3 British men convicted for plotting bomb attack

Their plot was undone by mishaps with money and logistics in 2011

February 22, 2013 12:35 am | Updated November 16, 2021 10:24 pm IST - LONDON

Three young British Muslims were convicted on Thursday of plotting terrorist bombings that prosecutors said were intended to be bigger than the 2005 London transit attacks.

A London jury found Irfan Naseer (31) and Irfan Khalid and Ashik Ali, both 27, guilty of being central figures in the plot to explode knapsack bombs in crowded areas, potentially deadlier than the July 7, 2005 explosions on subway trains and a bus which killed 52 commuters.

Judge Richard Henriques told the men who had been arrested in September 2011 they would all face life in prison when sentences are imposed in April or May for plotting the attack in Birmingham, a city of roughly 1 million people located nearly 200 km northwest of London.

“You were seeking to recruit a team of somewhere between six and eight suicide bombers to carry out a spectacular bombing campaign, one which would create an anniversary along the lines of 7/7 or 9/11,” he told them after the jury reached its verdict. “It’s clear that you were planning a terrorist outrage in Birmingham.”

Prosecutors said the men, fired up by the sermons of a U.S.-born al-Qaeda preacher, hoped to cause carnage on a massive scale. Their plot was undone by mishaps with money and logistics, and ended in a police counterterrorism swoop in 2011.

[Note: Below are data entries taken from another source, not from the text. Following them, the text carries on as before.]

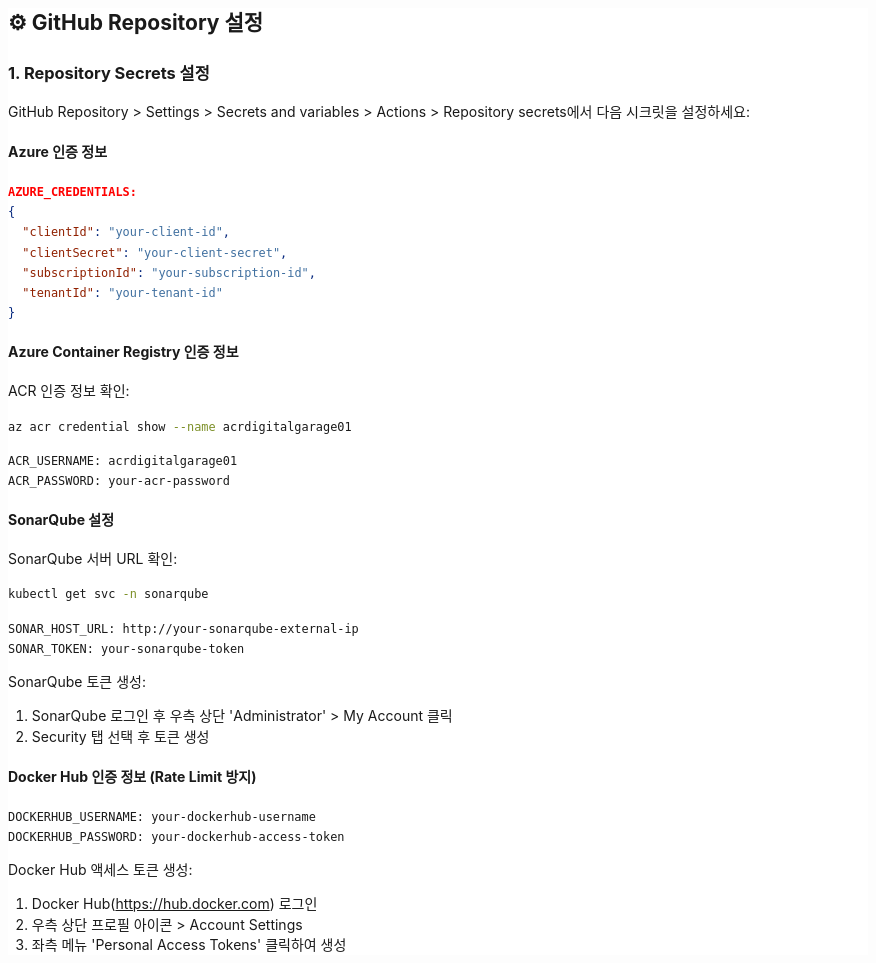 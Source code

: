 ## ⚙️ GitHub Repository 설정

### 1. Repository Secrets 설정

GitHub Repository > Settings > Secrets and variables > Actions > Repository secrets에서 다음 시크릿을 설정하세요:

#### Azure 인증 정보
```json
AZURE_CREDENTIALS:
{
  "clientId": "your-client-id",
  "clientSecret": "your-client-secret",
  "subscriptionId": "your-subscription-id",
  "tenantId": "your-tenant-id"
}
```

#### Azure Container Registry 인증 정보
ACR 인증 정보 확인:
```bash
az acr credential show --name acrdigitalgarage01
```

```
ACR_USERNAME: acrdigitalgarage01
ACR_PASSWORD: your-acr-password
```

#### SonarQube 설정
SonarQube 서버 URL 확인:
```bash
kubectl get svc -n sonarqube
```

```
SONAR_HOST_URL: http://your-sonarqube-external-ip
SONAR_TOKEN: your-sonarqube-token
```

SonarQube 토큰 생성:
1. SonarQube 로그인 후 우측 상단 'Administrator' > My Account 클릭
2. Security 탭 선택 후 토큰 생성

#### Docker Hub 인증 정보 (Rate Limit 방지)
```
DOCKERHUB_USERNAME: your-dockerhub-username
DOCKERHUB_PASSWORD: your-dockerhub-access-token
```

Docker Hub 액세스 토큰 생성:
1. Docker Hub(https://hub.docker.com) 로그인
2. 우측 상단 프로필 아이콘 > Account Settings
3. 좌측 메뉴 'Personal Access Tokens' 클릭하여 생성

By then, the plotters were still experimenting with chemicals and had not assembled any bombs.

Training in Pakistan

Prosecutor Karen Jones said the targets had not been set, but that their potential for killing people and destroying property should not be underestimated. She said two of the men had received training in Pakistan before returning to Britain. “Had they not been stopped, the consequences would have been catastrophic.”